(Beginning of PROVIDED RECORDS)

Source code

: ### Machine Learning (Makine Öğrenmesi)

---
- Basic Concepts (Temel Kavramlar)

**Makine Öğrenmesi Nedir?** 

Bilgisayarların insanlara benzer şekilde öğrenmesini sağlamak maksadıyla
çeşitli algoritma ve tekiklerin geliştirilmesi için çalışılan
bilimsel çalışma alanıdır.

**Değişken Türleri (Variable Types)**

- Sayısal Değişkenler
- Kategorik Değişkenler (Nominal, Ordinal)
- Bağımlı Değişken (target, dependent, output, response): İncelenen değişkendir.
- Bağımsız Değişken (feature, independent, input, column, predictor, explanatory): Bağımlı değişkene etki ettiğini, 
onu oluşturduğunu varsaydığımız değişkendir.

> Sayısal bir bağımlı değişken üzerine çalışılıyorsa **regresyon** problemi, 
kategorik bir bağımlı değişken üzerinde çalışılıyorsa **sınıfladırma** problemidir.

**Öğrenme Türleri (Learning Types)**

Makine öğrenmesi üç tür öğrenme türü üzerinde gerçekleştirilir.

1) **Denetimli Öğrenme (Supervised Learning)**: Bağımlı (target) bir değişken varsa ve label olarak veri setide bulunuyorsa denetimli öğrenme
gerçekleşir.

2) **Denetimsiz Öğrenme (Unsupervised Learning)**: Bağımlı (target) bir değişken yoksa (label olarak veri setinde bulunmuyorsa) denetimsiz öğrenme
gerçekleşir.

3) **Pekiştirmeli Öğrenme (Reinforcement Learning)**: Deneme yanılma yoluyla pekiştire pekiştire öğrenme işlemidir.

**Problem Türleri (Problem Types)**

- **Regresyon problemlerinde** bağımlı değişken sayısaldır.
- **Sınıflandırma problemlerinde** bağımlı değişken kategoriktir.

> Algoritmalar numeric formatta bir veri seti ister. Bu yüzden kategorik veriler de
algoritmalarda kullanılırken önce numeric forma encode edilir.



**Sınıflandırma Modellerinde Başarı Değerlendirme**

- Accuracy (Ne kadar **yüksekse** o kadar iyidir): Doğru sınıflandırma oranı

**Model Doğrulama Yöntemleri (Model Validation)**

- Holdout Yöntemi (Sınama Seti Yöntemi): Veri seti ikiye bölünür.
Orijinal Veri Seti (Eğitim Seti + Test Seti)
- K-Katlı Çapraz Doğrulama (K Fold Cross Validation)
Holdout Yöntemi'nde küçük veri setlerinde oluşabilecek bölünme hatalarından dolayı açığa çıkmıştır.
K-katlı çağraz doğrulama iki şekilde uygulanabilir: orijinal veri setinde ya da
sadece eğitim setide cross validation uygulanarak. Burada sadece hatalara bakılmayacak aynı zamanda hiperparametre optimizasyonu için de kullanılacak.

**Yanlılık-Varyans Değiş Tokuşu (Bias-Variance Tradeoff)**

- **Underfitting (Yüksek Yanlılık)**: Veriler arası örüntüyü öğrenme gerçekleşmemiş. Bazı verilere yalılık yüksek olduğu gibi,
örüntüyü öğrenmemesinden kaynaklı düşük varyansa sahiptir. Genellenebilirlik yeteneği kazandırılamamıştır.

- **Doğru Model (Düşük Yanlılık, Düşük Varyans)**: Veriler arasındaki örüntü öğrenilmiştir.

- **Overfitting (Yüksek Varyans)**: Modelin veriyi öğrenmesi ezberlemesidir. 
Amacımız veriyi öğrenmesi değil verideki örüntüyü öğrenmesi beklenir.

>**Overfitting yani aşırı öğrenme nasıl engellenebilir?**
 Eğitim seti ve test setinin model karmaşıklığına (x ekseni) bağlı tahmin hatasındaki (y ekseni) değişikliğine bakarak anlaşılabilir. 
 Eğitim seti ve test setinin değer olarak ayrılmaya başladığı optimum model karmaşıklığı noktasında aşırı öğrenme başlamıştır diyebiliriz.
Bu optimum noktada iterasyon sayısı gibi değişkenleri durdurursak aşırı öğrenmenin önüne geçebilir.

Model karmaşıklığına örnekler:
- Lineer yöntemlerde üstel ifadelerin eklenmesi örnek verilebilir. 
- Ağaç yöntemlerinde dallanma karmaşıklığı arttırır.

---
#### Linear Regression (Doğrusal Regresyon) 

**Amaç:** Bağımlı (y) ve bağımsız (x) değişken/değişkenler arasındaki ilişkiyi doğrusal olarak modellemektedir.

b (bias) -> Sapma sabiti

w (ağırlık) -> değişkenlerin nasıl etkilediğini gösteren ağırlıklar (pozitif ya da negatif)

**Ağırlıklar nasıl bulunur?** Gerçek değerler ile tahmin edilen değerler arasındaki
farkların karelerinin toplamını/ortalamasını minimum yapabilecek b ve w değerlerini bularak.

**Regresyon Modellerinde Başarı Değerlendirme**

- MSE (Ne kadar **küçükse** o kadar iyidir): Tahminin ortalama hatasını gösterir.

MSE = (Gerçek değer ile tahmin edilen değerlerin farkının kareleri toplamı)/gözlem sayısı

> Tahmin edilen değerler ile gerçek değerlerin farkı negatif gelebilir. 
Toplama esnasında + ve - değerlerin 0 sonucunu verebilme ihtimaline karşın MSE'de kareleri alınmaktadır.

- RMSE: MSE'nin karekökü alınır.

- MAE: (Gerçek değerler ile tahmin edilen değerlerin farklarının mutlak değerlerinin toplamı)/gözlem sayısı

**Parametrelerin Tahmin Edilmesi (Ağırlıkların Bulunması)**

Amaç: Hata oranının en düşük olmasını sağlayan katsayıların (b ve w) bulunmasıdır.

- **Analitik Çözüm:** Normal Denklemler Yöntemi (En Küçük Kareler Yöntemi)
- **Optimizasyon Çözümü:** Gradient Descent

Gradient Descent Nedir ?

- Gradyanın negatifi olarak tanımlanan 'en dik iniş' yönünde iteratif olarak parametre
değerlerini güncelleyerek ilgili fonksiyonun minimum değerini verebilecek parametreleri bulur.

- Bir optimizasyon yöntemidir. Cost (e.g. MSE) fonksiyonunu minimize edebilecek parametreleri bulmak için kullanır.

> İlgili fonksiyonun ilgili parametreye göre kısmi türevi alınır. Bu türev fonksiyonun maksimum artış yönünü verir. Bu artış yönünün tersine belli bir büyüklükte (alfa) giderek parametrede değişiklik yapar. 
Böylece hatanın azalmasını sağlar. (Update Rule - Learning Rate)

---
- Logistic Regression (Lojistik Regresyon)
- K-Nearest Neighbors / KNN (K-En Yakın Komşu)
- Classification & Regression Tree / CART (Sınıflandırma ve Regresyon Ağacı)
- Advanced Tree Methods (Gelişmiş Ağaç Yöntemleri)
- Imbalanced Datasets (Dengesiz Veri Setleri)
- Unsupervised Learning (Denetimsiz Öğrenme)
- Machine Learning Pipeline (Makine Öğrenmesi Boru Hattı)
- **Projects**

(End of PROVIDED RECORDS)

TASK BRIEF: Out of the data above, give again only the lines starting at the one holding "- **Doğru Model" and ending at the one holding "öğrenme nasıl engellenebilir?**", unchanged.

ANSWER SPACE:
- **Doğru Model (Düşük Yanlılık, Düşük Varyans)**: Veriler arasındaki örüntü öğrenilmiştir.

- **Overfitting (Yüksek Varyans)**: Modelin veriyi öğrenmesi ezberlemesidir. 
Amacımız veriyi öğrenmesi değil verideki örüntüyü öğrenmesi beklenir.

>**Overfitting yani aşırı öğrenme nasıl engellenebilir?**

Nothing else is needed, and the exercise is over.